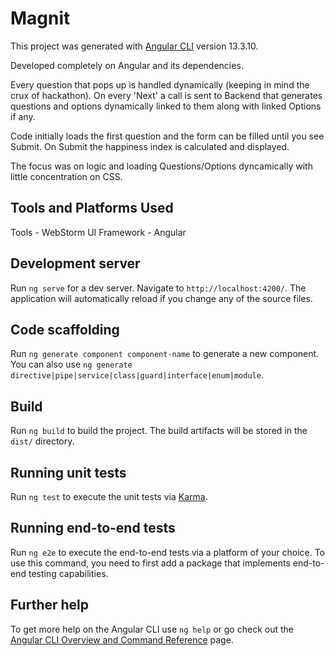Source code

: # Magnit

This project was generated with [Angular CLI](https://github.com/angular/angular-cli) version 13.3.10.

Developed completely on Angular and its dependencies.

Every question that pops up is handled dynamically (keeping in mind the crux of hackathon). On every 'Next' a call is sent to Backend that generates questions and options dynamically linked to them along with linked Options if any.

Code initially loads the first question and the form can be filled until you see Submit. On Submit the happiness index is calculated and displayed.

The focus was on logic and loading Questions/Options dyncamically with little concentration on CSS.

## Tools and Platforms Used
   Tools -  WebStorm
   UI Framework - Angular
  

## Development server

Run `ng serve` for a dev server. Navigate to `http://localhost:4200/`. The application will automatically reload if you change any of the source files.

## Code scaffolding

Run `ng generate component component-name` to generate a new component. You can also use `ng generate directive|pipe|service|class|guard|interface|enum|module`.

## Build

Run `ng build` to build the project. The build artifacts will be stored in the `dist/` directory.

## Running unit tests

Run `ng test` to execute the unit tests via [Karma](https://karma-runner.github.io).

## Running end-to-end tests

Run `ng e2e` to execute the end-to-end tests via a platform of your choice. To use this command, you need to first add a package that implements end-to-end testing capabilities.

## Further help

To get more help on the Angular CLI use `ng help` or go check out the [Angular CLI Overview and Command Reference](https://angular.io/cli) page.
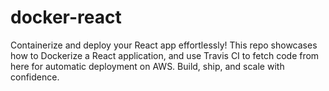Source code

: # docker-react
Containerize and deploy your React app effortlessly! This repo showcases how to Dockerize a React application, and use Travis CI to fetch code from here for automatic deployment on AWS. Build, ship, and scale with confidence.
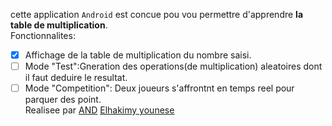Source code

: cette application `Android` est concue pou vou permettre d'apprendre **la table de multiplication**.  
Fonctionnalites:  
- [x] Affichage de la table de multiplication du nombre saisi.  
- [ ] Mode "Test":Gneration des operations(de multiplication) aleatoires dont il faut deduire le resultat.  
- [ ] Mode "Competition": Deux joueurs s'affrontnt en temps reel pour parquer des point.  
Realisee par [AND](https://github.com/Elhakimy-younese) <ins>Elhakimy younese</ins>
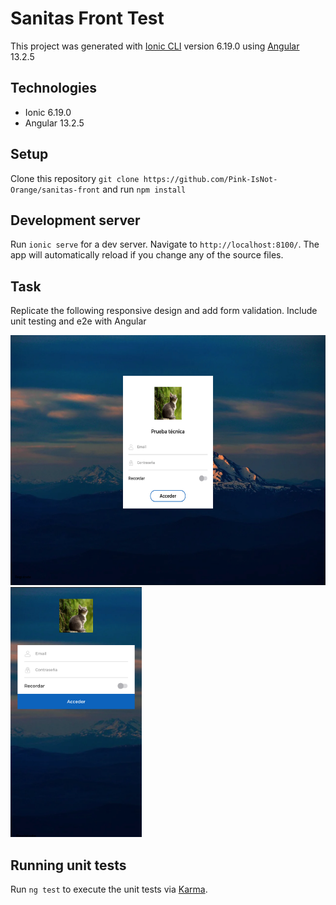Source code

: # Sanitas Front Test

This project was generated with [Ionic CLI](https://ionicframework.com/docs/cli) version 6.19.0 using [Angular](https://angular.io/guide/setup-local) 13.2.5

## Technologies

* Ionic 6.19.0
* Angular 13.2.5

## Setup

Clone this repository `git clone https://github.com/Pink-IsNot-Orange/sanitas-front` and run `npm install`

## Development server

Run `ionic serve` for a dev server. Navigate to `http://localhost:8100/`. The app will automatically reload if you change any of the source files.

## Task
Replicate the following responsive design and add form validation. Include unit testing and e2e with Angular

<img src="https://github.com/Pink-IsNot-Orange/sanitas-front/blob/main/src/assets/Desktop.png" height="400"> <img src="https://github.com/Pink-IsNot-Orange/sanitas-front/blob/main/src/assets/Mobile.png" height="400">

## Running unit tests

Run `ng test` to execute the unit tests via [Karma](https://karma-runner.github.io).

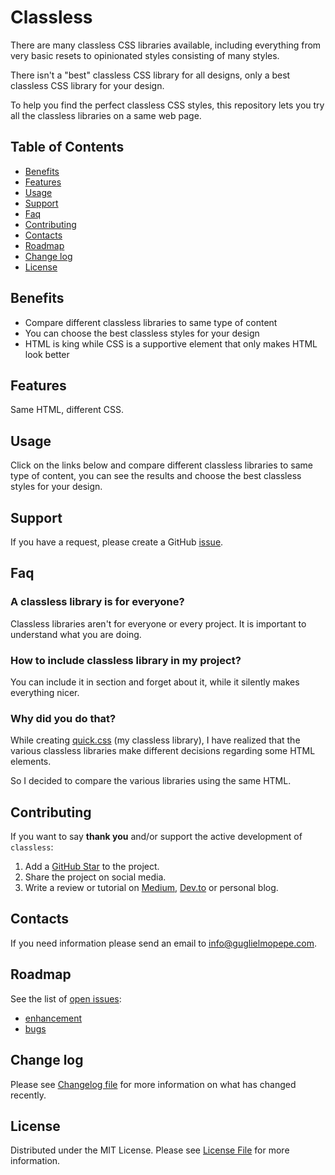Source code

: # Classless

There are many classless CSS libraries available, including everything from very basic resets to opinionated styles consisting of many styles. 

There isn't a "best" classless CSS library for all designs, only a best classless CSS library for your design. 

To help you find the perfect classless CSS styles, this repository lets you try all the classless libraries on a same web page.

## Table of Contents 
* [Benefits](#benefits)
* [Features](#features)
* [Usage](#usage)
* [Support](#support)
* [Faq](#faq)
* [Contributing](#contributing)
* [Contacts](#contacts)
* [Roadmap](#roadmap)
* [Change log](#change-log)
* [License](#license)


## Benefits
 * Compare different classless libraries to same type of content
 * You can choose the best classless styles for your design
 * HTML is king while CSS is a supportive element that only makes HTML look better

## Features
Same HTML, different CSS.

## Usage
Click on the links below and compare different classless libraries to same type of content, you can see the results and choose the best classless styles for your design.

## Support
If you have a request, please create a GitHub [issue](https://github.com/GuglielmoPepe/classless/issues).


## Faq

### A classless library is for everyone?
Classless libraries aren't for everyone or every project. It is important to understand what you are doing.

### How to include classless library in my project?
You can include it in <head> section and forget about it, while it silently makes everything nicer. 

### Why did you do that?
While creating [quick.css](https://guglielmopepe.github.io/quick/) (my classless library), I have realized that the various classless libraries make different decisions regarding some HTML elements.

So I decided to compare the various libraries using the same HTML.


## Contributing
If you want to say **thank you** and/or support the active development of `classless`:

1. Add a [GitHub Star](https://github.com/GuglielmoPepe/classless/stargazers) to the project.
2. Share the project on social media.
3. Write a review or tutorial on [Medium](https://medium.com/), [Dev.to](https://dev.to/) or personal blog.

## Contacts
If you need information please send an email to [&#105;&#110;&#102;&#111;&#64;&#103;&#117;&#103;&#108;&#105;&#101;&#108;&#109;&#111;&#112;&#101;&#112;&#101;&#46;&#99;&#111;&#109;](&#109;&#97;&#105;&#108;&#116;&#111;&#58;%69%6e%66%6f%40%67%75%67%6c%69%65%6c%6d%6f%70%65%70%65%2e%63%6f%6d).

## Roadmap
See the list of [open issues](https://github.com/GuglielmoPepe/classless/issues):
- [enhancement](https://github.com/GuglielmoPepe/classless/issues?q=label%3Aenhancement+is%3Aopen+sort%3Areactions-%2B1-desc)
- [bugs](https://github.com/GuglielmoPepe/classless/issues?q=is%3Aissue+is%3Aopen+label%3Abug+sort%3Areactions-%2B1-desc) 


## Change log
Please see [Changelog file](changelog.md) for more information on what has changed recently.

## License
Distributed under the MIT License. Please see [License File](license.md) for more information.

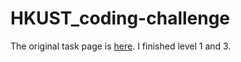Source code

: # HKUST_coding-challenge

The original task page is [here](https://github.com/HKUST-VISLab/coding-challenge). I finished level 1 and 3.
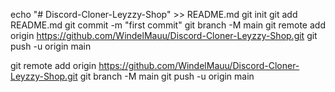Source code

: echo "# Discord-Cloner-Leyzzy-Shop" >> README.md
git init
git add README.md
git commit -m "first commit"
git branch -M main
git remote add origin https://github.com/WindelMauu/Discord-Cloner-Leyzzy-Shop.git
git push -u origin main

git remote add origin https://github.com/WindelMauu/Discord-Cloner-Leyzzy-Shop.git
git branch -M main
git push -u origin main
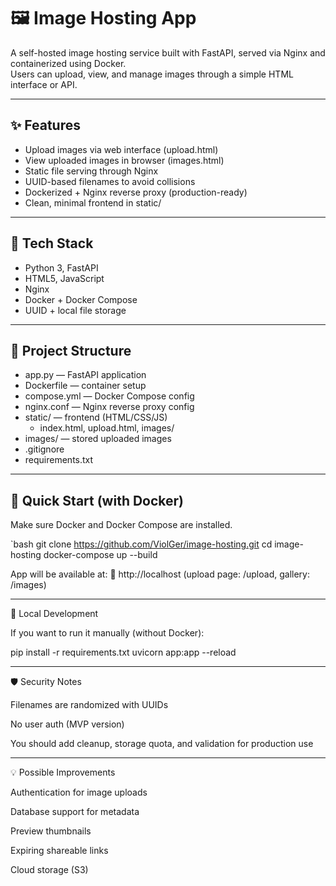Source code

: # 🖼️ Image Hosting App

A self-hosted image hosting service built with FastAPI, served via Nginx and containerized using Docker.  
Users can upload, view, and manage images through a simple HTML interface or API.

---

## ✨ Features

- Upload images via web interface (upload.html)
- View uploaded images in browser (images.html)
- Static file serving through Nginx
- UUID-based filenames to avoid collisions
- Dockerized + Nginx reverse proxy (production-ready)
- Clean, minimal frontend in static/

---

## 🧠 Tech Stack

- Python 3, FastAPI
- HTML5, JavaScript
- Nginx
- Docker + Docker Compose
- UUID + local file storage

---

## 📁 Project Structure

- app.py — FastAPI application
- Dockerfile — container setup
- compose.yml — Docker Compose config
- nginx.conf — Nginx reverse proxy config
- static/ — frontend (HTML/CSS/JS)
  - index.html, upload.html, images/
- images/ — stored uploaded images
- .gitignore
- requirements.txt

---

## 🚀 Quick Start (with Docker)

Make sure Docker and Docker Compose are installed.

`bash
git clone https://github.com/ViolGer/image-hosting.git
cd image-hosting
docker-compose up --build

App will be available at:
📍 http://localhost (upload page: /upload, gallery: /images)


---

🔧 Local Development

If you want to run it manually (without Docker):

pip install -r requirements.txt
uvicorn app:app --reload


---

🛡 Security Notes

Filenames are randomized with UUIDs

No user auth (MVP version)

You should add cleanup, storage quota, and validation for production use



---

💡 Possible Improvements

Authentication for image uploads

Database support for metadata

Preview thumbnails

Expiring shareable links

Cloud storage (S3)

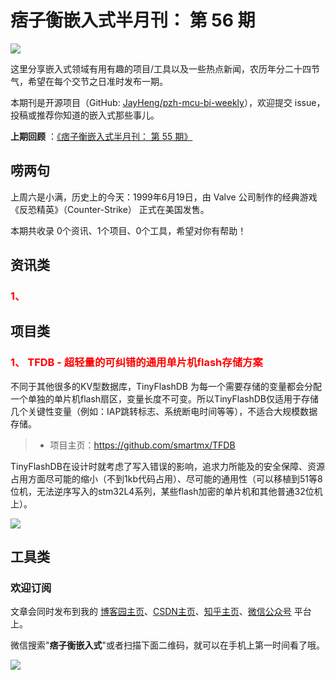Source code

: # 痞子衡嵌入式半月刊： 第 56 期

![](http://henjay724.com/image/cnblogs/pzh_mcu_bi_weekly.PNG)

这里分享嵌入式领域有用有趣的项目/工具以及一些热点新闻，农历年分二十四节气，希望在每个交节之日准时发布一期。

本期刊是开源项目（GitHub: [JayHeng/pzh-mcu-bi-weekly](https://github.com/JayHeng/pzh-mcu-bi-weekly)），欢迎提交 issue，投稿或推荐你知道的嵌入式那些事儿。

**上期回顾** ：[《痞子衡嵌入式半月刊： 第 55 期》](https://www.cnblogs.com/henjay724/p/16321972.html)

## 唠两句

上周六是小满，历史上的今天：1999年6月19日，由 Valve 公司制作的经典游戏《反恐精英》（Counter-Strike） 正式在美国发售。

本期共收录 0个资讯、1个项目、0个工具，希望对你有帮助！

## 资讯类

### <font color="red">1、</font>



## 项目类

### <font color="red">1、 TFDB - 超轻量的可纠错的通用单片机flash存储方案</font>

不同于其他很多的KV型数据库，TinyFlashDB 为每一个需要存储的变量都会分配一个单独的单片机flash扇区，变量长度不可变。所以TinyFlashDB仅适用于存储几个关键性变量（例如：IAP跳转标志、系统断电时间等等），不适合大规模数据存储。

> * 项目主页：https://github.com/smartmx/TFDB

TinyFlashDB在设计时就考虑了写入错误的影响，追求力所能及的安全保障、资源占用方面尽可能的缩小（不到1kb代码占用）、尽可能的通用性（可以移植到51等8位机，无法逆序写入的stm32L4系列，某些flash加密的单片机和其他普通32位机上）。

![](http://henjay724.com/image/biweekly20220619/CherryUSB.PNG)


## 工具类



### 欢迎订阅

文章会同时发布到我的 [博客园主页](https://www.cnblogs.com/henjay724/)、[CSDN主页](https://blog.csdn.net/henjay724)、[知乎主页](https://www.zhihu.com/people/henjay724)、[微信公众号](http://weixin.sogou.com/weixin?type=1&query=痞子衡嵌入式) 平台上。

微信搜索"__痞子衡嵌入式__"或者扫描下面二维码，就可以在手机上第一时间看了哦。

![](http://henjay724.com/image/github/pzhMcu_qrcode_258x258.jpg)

------------------------------

=== What is being asked ===
Scan the listing above for the line that has "UI Framework - Angular", then copy exactly from that line through the line that has "## Further help".

=== Response area ===
   UI Framework - Angular
  

## Development server

Run `ng serve` for a dev server. Navigate to `http://localhost:4200/`. The application will automatically reload if you change any of the source files.

## Code scaffolding

Run `ng generate component component-name` to generate a new component. You can also use `ng generate directive|pipe|service|class|guard|interface|enum|module`.

## Build

Run `ng build` to build the project. The build artifacts will be stored in the `dist/` directory.

## Running unit tests

Run `ng test` to execute the unit tests via [Karma](https://karma-runner.github.io).

## Running end-to-end tests

Run `ng e2e` to execute the end-to-end tests via a platform of your choice. To use this command, you need to first add a package that implements end-to-end testing capabilities.

## Further help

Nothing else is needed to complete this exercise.